Data shown:
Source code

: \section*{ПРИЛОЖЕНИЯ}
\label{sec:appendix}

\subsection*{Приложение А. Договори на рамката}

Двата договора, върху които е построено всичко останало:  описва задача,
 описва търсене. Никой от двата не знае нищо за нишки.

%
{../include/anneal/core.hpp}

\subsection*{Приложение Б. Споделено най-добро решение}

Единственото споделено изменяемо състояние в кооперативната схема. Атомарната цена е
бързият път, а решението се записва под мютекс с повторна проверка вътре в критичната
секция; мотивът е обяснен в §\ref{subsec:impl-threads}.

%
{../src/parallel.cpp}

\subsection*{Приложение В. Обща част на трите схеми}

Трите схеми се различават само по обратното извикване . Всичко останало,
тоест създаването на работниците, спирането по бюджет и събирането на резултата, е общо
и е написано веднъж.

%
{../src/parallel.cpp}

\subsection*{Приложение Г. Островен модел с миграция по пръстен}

Exercise aim: Show every line of the records above that contains the word "останало".

Output of the exercise:
Двата договора, върху които е построено всичко останало:  описва задача,
Трите схеми се различават само по обратното извикване . Всичко останало,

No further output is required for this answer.